FED Judges Relent: E-News Site Can Host Records

The federal judiciary has backed down from ideas about banning public records from appearing on an online crime news site, ending a three-month battle between federal judges and APBNews.com over whether the judges' financial disclosure records should be posted online.

The judges' committee may have had a little sunshine blown into the right place - in February, Chief Justice William Rehnquist of the Supreme Court denounced the blockage and sent a six-page letter to the committee. The judges had argued that disclosure could stir security risks. "There are a large number of judges who feel strongly about security issues raised by financial disclosure," Rehnquist said in that letter. "But I also note that although Judicial Conference Committees fulfill a number of roles for the conference, they generally are not rule-making or policy-making bodies."

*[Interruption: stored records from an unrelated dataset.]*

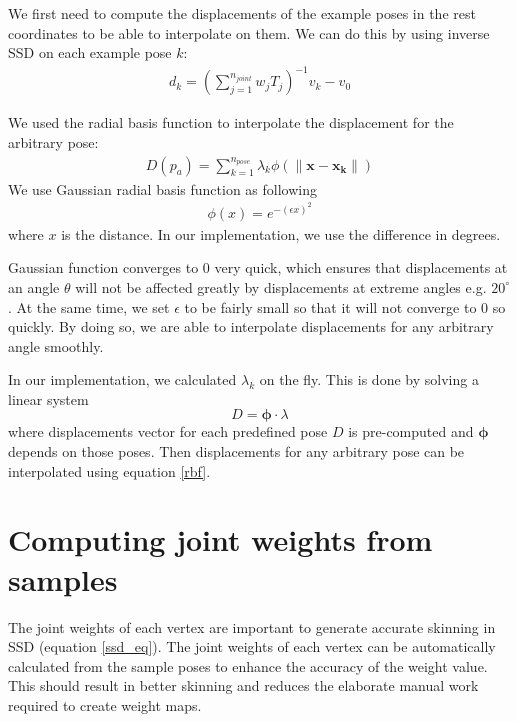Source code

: \documentclass[11pt,twocolumn,letterpaper]{article}
\begin{document}
We first need to compute the displacements of the example poses in the rest coordinates to be able to interpolate on them. We can do this by using inverse SSD on each example pose $k$:
\begin{align} d_k = (\sum_{j=1}^{n_{joint}} w_j T_j)^{-1} v_k - v_0 \end{align}

We used the radial basis function \cite{lewis2000pose} to interpolate the displacement for the arbitrary pose:
\begin{align} D(p_a) = \sum_{k=1}^{n_{pose}} \lambda_k \phi(\| \mathbf{x} - \mathbf{x_k} \| ) 
\label{rbf}
\end{align}
We use Gaussian radial basis function as following
\begin{align} \phi(x) = e^{-(\epsilon x)^2} \end{align}
where $x$ is the distance. In our implementation, we use the difference in degrees.

Gaussian function converges to 0 very quick, which ensures that displacements at an angle $\theta$ will not be affected greatly by displacements at extreme angles e.g. $20^{\circ}$. At the same time, we set $\epsilon$ to be fairly small so that it will not converge to 0 so quickly. By doing so, we are able to interpolate displacements for any arbitrary angle smoothly.

In our implementation, we calculated $\lambda_k$ on the fly. This is done by solving a linear system 
\begin{equation}
	D=\boldsymbol{\phi}\cdot\lambda
\end{equation} 
where displacements vector for each predefined pose $D$ is pre-computed and $\boldsymbol{\phi}$ depends on those poses. Then displacements for any arbitrary pose can be interpolated using equation \ref{rbf}.

\section{Computing joint weights from samples}
The joint weights of each vertex are important to generate accurate skinning in SSD (equation \ref{ssd_eq}). The joint weights of each vertex can be automatically calculated from the sample poses to enhance the accuracy of the weight value. This should result in better skinning and reduces the elaborate manual work required to create weight maps.
\end{document}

APBNews chief operating officer Mark Sauter says this will make federal judges more accountable to the public. "Many civil libertarians and many plain old citizens who have to appear before the judges should be excited about this decision," he tells CNET. But it's also a moral triumph for APBNews itself - the online crime news service is only nine months old.

APBNews will continue, however, with a lawsuit against the federal judges, questioning other practices like forcing news organizations to pay for public documents, CNET says.

APBNews expects now to post over 12,000 pages of federal judges' disclosure records online, including all active and semi-retired judges.

The battle began last fall, when APBNews asked for the financial disclosure records. That request was turned down, despite similar documents being given to the print media. However, the 1996 Electronic Freedom of Information Act mandates that federal records must be available to everyone once they become public.